**Exercise instructions:**
All pictures must be left out as you transcribe the lines from the first line of the data to the line containing "(o *Author) GetAuthorIdOk()", both included.

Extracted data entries
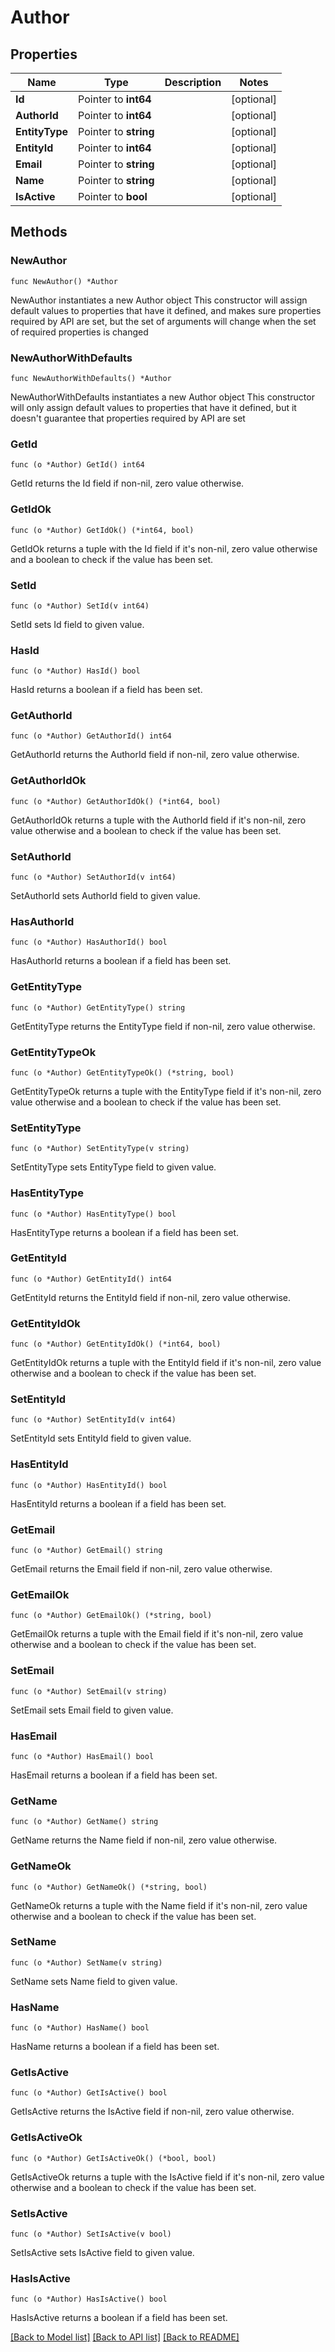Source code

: # Author

## Properties

Name | Type | Description | Notes
------------ | ------------- | ------------- | -------------
**Id** | Pointer to **int64** |  | [optional] 
**AuthorId** | Pointer to **int64** |  | [optional] 
**EntityType** | Pointer to **string** |  | [optional] 
**EntityId** | Pointer to **int64** |  | [optional] 
**Email** | Pointer to **string** |  | [optional] 
**Name** | Pointer to **string** |  | [optional] 
**IsActive** | Pointer to **bool** |  | [optional] 

## Methods

### NewAuthor

`func NewAuthor() *Author`

NewAuthor instantiates a new Author object
This constructor will assign default values to properties that have it defined,
and makes sure properties required by API are set, but the set of arguments
will change when the set of required properties is changed

### NewAuthorWithDefaults

`func NewAuthorWithDefaults() *Author`

NewAuthorWithDefaults instantiates a new Author object
This constructor will only assign default values to properties that have it defined,
but it doesn't guarantee that properties required by API are set

### GetId

`func (o *Author) GetId() int64`

GetId returns the Id field if non-nil, zero value otherwise.

### GetIdOk

`func (o *Author) GetIdOk() (*int64, bool)`

GetIdOk returns a tuple with the Id field if it's non-nil, zero value otherwise
and a boolean to check if the value has been set.

### SetId

`func (o *Author) SetId(v int64)`

SetId sets Id field to given value.

### HasId

`func (o *Author) HasId() bool`

HasId returns a boolean if a field has been set.

### GetAuthorId

`func (o *Author) GetAuthorId() int64`

GetAuthorId returns the AuthorId field if non-nil, zero value otherwise.

### GetAuthorIdOk

`func (o *Author) GetAuthorIdOk() (*int64, bool)`

GetAuthorIdOk returns a tuple with the AuthorId field if it's non-nil, zero value otherwise
and a boolean to check if the value has been set.

### SetAuthorId

`func (o *Author) SetAuthorId(v int64)`

SetAuthorId sets AuthorId field to given value.

### HasAuthorId

`func (o *Author) HasAuthorId() bool`

HasAuthorId returns a boolean if a field has been set.

### GetEntityType

`func (o *Author) GetEntityType() string`

GetEntityType returns the EntityType field if non-nil, zero value otherwise.

### GetEntityTypeOk

`func (o *Author) GetEntityTypeOk() (*string, bool)`

GetEntityTypeOk returns a tuple with the EntityType field if it's non-nil, zero value otherwise
and a boolean to check if the value has been set.

### SetEntityType

`func (o *Author) SetEntityType(v string)`

SetEntityType sets EntityType field to given value.

### HasEntityType

`func (o *Author) HasEntityType() bool`

HasEntityType returns a boolean if a field has been set.

### GetEntityId

`func (o *Author) GetEntityId() int64`

GetEntityId returns the EntityId field if non-nil, zero value otherwise.

### GetEntityIdOk

`func (o *Author) GetEntityIdOk() (*int64, bool)`

GetEntityIdOk returns a tuple with the EntityId field if it's non-nil, zero value otherwise
and a boolean to check if the value has been set.

### SetEntityId

`func (o *Author) SetEntityId(v int64)`

SetEntityId sets EntityId field to given value.

### HasEntityId

`func (o *Author) HasEntityId() bool`

HasEntityId returns a boolean if a field has been set.

### GetEmail

`func (o *Author) GetEmail() string`

GetEmail returns the Email field if non-nil, zero value otherwise.

### GetEmailOk

`func (o *Author) GetEmailOk() (*string, bool)`

GetEmailOk returns a tuple with the Email field if it's non-nil, zero value otherwise
and a boolean to check if the value has been set.

### SetEmail

`func (o *Author) SetEmail(v string)`

SetEmail sets Email field to given value.

### HasEmail

`func (o *Author) HasEmail() bool`

HasEmail returns a boolean if a field has been set.

### GetName

`func (o *Author) GetName() string`

GetName returns the Name field if non-nil, zero value otherwise.

### GetNameOk

`func (o *Author) GetNameOk() (*string, bool)`

GetNameOk returns a tuple with the Name field if it's non-nil, zero value otherwise
and a boolean to check if the value has been set.

### SetName

`func (o *Author) SetName(v string)`

SetName sets Name field to given value.

### HasName

`func (o *Author) HasName() bool`

HasName returns a boolean if a field has been set.

### GetIsActive

`func (o *Author) GetIsActive() bool`

GetIsActive returns the IsActive field if non-nil, zero value otherwise.

### GetIsActiveOk

`func (o *Author) GetIsActiveOk() (*bool, bool)`

GetIsActiveOk returns a tuple with the IsActive field if it's non-nil, zero value otherwise
and a boolean to check if the value has been set.

### SetIsActive

`func (o *Author) SetIsActive(v bool)`

SetIsActive sets IsActive field to given value.

### HasIsActive

`func (o *Author) HasIsActive() bool`

HasIsActive returns a boolean if a field has been set.


[[Back to Model list]](../README.md#documentation-for-models) [[Back to API list]](../README.md#documentation-for-api-endpoints) [[Back to README]](../README.md)



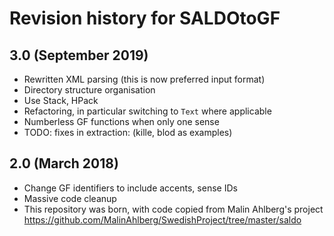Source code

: # Revision history for SALDOtoGF

## 3.0 (September 2019)

* Rewritten XML parsing (this is now preferred input format)
* Directory structure organisation
* Use Stack, HPack
* Refactoring, in particular switching to `Text` where applicable
* Numberless GF functions when only one sense
* TODO: fixes in extraction: (kille, blod as examples)

## 2.0 (March 2018)

* Change GF identifiers to include accents, sense IDs
* Massive code cleanup
* This repository was born, with code copied from Malin Ahlberg's project
<https://github.com/MalinAhlberg/SwedishProject/tree/master/saldo>
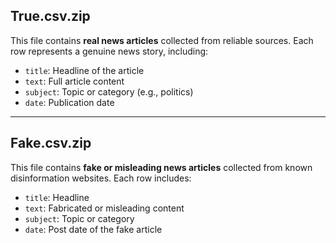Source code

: ## True.csv.zip
This file contains **real news articles** collected from reliable sources. Each row represents a genuine news story, including:
- `title`: Headline of the article
- `text`: Full article content
- `subject`: Topic or category (e.g., politics)
- `date`: Publication date

---

## Fake.csv.zip
This file contains **fake or misleading news articles** collected from known disinformation websites. Each row includes:
- `title`: Headline
- `text`: Fabricated or misleading content
- `subject`: Topic or category
- `date`: Post date of the fake article
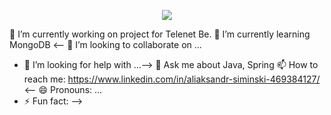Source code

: <p align="center"><img src="https://i.imgur.com/A6bWGFl.gif"/></p>

🔭 I’m currently working on project for Telenet Be.
🌱 I’m currently learning MongoDB
<-- 👯 I’m looking to collaborate on ...
- 🤔 I’m looking for help with ...-->
💬 Ask me about Java, Spring
📫 How to reach me: https://www.linkedin.com/in/aliaksandr-siminski-469384127/
<-- 😄 Pronouns: ...
- ⚡ Fun fact:
-->
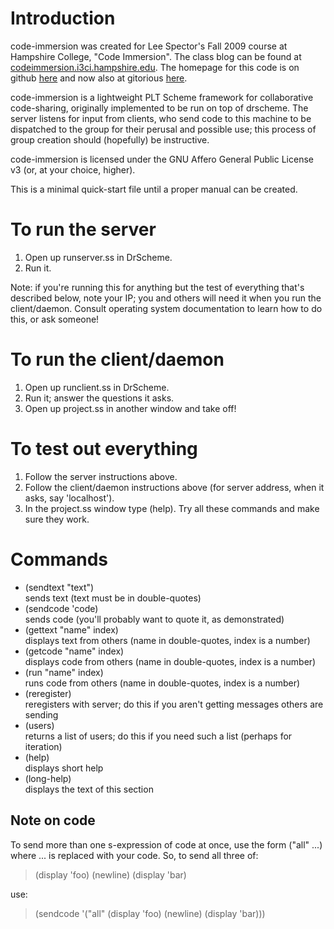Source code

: Introduction
============

code-immersion was created for Lee Spector's Fall 2009 course at Hampshire College, "Code Immersion". The class blog can be found at [codeimmersion.i3ci.hampshire.edu](http://codeimmersion.i3ci.hampshire.edu/). The homepage for this code is on github [here](http://github.com/ianmcorvidae/code-immersion) and now also at gitorious [here](http://gitorious.org/code-immersion/code-immersion).

code-immersion is a lightweight PLT Scheme framework for collaborative code-sharing, originally implemented to be run on top of drscheme. The server listens for input from clients, who send code to this machine to be dispatched to the group for their perusal and possible use; this process of group creation should (hopefully) be instructive. 

code-immersion is licensed under the GNU Affero General Public License v3 (or, at your choice, higher).

This is a minimal quick-start file until a proper manual can be created.

To run the server
=================

1. Open up runserver.ss in DrScheme.
2. Run it.

Note: if you're running this for anything but the test of everything that's described below, note your IP; you and others will need it when you run the client/daemon. Consult operating system documentation to learn how to do this, or ask someone!

To run the client/daemon
========================

1. Open up runclient.ss in DrScheme.
2. Run it; answer the questions it asks.
3. Open up project.ss in another window and take off!

To test out everything
======================

1. Follow the server instructions above.
2. Follow the client/daemon instructions above (for server address, when it asks, say 'localhost').
3. In the project.ss window type (help). Try all these commands and make sure they work.

Commands
========

+ (sendtext "text")  
   sends text (text must be in double-quotes)
+ (sendcode 'code)  
   sends code (you'll probably want to quote it, as demonstrated)
+ (gettext "name" index)  
   displays text from others (name in double-quotes, index is a number)
+ (getcode "name" index)  
   displays code from others (name in double-quotes, index is a number)
+ (run "name" index)  
   runs code from others (name in double-quotes, index is a number)
+ (reregister)  
   reregisters with server; do this if you aren't getting messages others are sending
+ (users)  
   returns a list of users; do this if you need such a list (perhaps for iteration)
+ (help)  
   displays short help
+ (long-help)  
   displays the text of this section

Note on code
------------

To send more than one s-expression of code at once, use the form ("all" ...) where ... is replaced with your code. So, to send all three of:
>(display 'foo)
>(newline)
>(display 'bar)  

use:
>(sendcode '("all" (display 'foo) (newline) (display 'bar)))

**The answer:**
Source code

: # Author

## Properties

Name | Type | Description | Notes
------------ | ------------- | ------------- | -------------
**Id** | Pointer to **int64** |  | [optional] 
**AuthorId** | Pointer to **int64** |  | [optional] 
**EntityType** | Pointer to **string** |  | [optional] 
**EntityId** | Pointer to **int64** |  | [optional] 
**Email** | Pointer to **string** |  | [optional] 
**Name** | Pointer to **string** |  | [optional] 
**IsActive** | Pointer to **bool** |  | [optional] 

## Methods

### NewAuthor

`func NewAuthor() *Author`

NewAuthor instantiates a new Author object
This constructor will assign default values to properties that have it defined,
and makes sure properties required by API are set, but the set of arguments
will change when the set of required properties is changed

### NewAuthorWithDefaults

`func NewAuthorWithDefaults() *Author`

NewAuthorWithDefaults instantiates a new Author object
This constructor will only assign default values to properties that have it defined,
but it doesn't guarantee that properties required by API are set

### GetId

`func (o *Author) GetId() int64`

GetId returns the Id field if non-nil, zero value otherwise.

### GetIdOk

`func (o *Author) GetIdOk() (*int64, bool)`

GetIdOk returns a tuple with the Id field if it's non-nil, zero value otherwise
and a boolean to check if the value has been set.

### SetId

`func (o *Author) SetId(v int64)`

SetId sets Id field to given value.

### HasId

`func (o *Author) HasId() bool`

HasId returns a boolean if a field has been set.

### GetAuthorId

`func (o *Author) GetAuthorId() int64`

GetAuthorId returns the AuthorId field if non-nil, zero value otherwise.

### GetAuthorIdOk

`func (o *Author) GetAuthorIdOk() (*int64, bool)`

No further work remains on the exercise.